(Rendered images with source text)
*-*-*
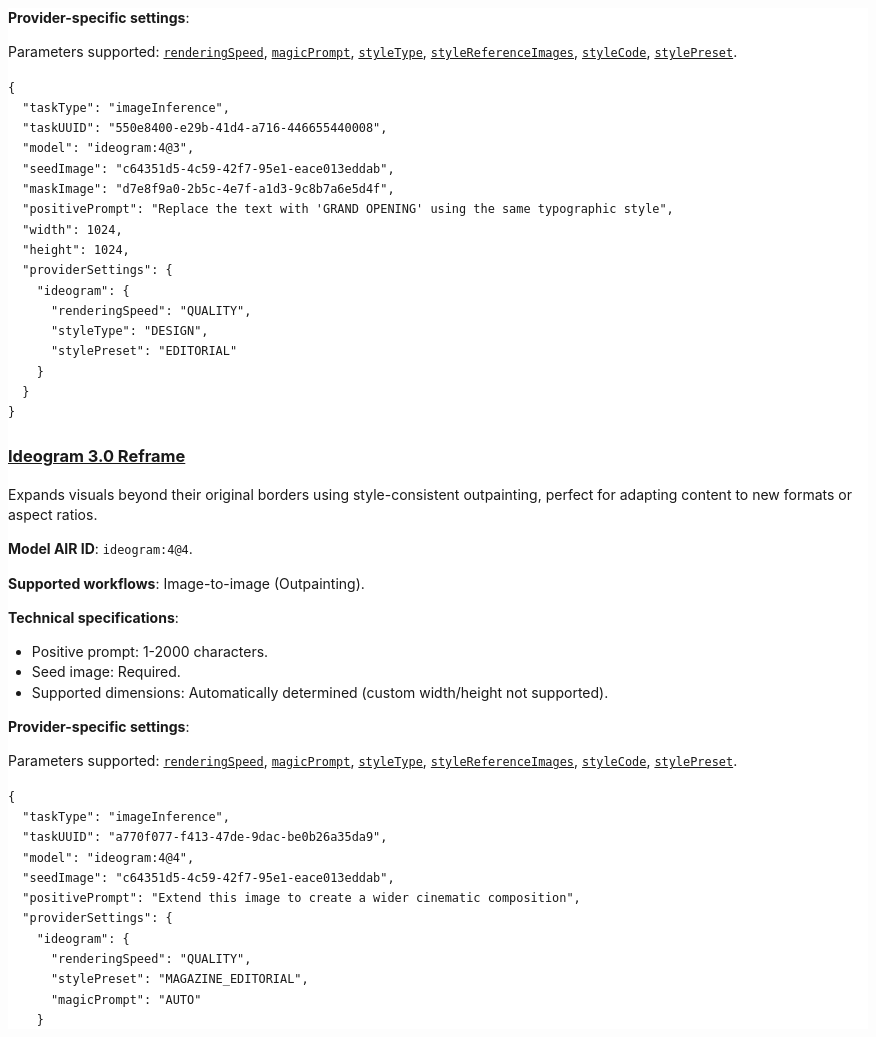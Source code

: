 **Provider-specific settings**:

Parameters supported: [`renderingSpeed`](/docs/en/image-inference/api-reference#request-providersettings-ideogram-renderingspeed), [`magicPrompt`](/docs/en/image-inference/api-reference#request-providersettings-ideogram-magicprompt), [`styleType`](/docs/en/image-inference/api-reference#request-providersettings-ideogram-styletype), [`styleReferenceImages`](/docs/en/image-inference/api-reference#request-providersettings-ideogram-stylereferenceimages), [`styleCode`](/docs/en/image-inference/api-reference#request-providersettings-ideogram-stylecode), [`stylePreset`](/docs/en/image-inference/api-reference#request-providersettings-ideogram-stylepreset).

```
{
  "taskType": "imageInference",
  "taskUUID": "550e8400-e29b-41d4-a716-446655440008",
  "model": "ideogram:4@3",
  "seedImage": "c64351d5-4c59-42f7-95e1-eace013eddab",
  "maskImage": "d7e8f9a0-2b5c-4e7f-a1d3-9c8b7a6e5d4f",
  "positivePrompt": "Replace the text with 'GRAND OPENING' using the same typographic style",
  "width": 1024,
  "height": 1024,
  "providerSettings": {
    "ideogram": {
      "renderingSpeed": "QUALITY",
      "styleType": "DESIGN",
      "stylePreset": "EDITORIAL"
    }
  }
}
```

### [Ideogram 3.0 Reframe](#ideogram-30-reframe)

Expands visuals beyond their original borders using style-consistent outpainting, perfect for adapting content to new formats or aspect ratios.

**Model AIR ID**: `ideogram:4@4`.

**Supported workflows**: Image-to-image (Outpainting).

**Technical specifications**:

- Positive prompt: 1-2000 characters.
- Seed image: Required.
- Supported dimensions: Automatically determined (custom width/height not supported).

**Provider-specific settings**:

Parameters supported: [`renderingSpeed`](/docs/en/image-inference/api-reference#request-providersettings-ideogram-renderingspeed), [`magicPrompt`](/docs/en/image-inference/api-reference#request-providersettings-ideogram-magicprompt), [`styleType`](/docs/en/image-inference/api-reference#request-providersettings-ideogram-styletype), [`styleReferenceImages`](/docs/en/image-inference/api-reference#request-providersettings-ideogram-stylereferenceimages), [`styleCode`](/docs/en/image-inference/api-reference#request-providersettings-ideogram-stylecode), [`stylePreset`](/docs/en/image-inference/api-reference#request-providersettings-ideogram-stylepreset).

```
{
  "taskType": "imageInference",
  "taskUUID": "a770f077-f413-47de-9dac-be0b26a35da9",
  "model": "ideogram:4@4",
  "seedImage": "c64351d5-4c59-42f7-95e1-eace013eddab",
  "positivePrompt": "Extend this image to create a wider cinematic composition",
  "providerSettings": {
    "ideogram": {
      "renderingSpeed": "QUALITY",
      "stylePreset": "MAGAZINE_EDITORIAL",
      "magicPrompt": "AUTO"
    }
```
*-*-*
Where does the word "using" occur in the data? Copy every line that has it.

◆ **ANSWER TO THE EXERCISE**:
  "positivePrompt": "Replace the text with 'GRAND OPENING' using the same typographic style",
Expands visuals beyond their original borders using style-consistent outpainting, perfect for adapting content to new formats or aspect ratios.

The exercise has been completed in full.